Trull was silent. He had been openly dismissive of Rhulad and his endless challenges and postures, as was his right given that Rhulad was unblooded. But more significantly, Trull's reasons were raised like a protective wall around the maiden that Fear was to wed. Of course, to voice such things now would be unseemly, whispering as they would of spite and malice. After all, Mayen was Fear's betrothed, not Trull's, and her protection was Fear's responsibility.

Things would be simpler, he ruefully reflected, if he had a sense of Mayen herself. She did not invite Rhulad's attention, but nor did she turn a shoulder to it. She walked the cliff-edge of propriety, as self-assured as any maiden would—and should—be when privileged to become the wife of the Hiroth's Weapons Master. It was not, he told himself once again, any of his business. ‘I will not show Rhu
lad what he should already see,' Trull growled. ‘He has done nothing to warrant the gift of my regard.'

‘Rhulad lacks the subtlety to see your reluctance as anything but weakness—'

‘His failing, not mine!'

‘Do you expect a blind elder to cross a stream's stepping stones unaided, Trull? No, you guide him until in his mind's eye he finally sees that which everyone else can see.'

‘If everyone else can see,' Trull replied, ‘then Rhulad's words against me are powerless, and so I am right to ignore them.'

‘Brother, Rhulad is not alone in lacking subtlety.'

‘Is it your wish, Fear, that there be enemies among the sons of Tomad Sengar?'

‘Rhulad is not an enemy, not of you not of any other Edur. He is young and eager for blood. You once walked his path, so I ask that you remember yourself back then. This is not the time to deliver wounds sure to scar. And, to an unblooded warrior, disdain delivers the deepest wound of all.'

Trull grimaced. ‘I see the truth of that, Fear. I shall endeavour to curtail my indifference.'

His brother did not react to the sarcasm. ‘The council is gathering in the citadel, brother. Will you enter the King's Hall at my side?'

Trull relented. ‘I am honoured, Fear.'

They turned away from the black water, and so did not see the pale-winged shape gliding over the lazy waves a short distance offshore.

 

Thirteen years ago Udinaas had been a young sailor in the third year of his family's indenture to the merchant Intaros of Trate, the northernmost city of Lether. He was aboard the whaler
Brunt
and on the return run from Beneda waters. They had slipped in under cover of darkness, killing three sows, and were towing the carcasses into the neutral Troughs west of Calach Bay when five K'orthan ships of the Hiroth were sighted in hard pursuit.

The captain's greed had spelled their doom, as he would not abandon the kills.

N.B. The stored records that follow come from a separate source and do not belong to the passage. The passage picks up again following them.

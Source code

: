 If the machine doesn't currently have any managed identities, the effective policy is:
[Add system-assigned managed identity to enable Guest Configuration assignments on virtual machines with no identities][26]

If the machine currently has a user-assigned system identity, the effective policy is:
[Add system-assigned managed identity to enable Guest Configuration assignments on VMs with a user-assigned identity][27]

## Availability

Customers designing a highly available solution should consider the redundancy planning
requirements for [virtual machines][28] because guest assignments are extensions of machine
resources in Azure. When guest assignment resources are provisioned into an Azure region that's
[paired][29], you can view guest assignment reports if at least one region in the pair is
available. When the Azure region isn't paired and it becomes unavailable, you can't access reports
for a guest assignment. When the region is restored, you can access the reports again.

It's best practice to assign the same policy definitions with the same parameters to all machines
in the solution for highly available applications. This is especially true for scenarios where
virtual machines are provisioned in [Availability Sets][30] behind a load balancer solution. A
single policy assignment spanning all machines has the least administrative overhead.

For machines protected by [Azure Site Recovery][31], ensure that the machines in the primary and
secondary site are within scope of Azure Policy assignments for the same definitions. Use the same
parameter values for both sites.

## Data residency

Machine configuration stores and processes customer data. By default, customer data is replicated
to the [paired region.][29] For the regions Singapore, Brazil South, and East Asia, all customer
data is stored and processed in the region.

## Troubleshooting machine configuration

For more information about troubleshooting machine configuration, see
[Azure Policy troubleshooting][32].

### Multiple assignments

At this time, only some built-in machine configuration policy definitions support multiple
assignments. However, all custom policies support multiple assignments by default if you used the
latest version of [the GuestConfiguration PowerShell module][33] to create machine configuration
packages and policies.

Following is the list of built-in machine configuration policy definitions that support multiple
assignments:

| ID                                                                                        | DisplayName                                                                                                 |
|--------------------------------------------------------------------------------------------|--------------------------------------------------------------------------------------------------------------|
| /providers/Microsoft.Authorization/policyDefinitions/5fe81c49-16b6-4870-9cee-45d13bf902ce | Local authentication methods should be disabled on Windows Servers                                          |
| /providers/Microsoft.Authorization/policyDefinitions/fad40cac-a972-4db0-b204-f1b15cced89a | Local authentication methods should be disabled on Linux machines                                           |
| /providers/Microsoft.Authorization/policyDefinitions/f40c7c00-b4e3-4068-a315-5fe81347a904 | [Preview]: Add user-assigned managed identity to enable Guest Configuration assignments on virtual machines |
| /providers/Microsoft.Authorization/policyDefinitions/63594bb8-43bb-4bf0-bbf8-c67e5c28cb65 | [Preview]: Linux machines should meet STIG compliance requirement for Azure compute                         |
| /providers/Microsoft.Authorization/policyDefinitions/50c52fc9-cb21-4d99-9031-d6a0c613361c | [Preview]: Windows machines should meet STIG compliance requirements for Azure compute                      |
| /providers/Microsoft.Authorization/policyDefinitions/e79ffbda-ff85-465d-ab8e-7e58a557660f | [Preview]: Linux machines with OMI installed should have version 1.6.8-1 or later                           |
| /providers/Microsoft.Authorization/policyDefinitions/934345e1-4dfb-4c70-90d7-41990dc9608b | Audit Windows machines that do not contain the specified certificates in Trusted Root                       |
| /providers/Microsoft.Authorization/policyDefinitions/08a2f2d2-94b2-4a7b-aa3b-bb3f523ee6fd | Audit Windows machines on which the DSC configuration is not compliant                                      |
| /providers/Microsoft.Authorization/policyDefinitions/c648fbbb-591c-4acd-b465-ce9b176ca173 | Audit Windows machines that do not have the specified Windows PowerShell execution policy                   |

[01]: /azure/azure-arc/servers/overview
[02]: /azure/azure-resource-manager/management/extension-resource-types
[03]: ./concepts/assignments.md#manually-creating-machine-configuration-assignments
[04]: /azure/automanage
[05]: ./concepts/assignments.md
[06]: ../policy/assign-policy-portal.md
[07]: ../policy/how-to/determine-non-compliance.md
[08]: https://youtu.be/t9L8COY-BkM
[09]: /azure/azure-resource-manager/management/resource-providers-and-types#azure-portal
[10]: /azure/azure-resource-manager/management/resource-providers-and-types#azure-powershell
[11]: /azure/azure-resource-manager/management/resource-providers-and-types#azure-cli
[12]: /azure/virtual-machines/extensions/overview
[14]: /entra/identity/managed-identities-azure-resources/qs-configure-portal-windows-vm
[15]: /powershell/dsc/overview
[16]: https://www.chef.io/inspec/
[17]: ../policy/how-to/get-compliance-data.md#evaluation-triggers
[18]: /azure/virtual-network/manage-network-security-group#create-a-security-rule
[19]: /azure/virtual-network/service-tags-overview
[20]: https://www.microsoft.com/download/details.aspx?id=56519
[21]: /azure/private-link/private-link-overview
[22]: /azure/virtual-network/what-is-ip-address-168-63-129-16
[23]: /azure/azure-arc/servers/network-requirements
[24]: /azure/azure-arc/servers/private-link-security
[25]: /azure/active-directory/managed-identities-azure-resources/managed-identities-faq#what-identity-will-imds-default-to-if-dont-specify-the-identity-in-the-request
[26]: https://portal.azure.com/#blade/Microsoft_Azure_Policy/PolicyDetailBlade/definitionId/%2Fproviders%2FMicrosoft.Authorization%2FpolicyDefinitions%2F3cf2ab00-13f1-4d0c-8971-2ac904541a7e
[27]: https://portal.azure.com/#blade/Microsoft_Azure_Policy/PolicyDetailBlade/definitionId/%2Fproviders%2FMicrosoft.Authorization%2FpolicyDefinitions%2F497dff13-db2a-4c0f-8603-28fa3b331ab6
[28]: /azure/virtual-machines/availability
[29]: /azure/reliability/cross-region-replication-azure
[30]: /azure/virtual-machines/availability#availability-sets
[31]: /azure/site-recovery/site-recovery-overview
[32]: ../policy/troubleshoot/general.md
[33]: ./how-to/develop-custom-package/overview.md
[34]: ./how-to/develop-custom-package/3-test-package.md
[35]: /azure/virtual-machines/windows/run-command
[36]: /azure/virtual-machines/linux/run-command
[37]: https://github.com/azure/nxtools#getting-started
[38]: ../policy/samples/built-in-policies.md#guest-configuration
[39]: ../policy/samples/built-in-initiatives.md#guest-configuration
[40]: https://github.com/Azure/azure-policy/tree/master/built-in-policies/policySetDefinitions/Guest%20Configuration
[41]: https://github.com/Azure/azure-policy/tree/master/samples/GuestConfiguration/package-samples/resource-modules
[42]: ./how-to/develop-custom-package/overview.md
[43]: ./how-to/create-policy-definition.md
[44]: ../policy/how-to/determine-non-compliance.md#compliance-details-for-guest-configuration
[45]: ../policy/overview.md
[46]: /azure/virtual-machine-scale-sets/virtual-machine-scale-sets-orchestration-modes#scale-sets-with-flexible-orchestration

Udinaas well remembered the faces of the whaler's officers, the captain included, as they were bound to one of the sows to be left to the sharks and dhenrabi, whilst the common sailors were taken off the ship, along with every piece of iron and every other item that caught the Edur's fancy. Shadow wraiths were then loosed on the
Brunt
, to devour and tear apart the dead wood of the Letherii ship. Towing the other two sows, the five Blackwood K'orthan ships then departed, leaving the third whale to the slayers of the deep.